Data shown:
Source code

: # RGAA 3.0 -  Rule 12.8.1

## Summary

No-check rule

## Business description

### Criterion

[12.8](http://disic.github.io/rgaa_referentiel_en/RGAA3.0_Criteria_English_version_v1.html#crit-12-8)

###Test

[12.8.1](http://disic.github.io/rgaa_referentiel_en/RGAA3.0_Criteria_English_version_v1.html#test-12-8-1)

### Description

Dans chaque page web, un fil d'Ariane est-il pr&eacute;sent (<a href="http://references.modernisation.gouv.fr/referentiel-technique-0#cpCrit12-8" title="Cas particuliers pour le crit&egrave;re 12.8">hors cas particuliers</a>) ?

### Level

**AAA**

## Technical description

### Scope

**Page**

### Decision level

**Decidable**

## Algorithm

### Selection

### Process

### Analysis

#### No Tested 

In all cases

Directions for this task:
Copy out, from the data above, each line where the string "html" is present.

Answer space:
[12.8](http://disic.github.io/rgaa_referentiel_en/RGAA3.0_Criteria_English_version_v1.html#crit-12-8)
[12.8.1](http://disic.github.io/rgaa_referentiel_en/RGAA3.0_Criteria_English_version_v1.html#test-12-8-1)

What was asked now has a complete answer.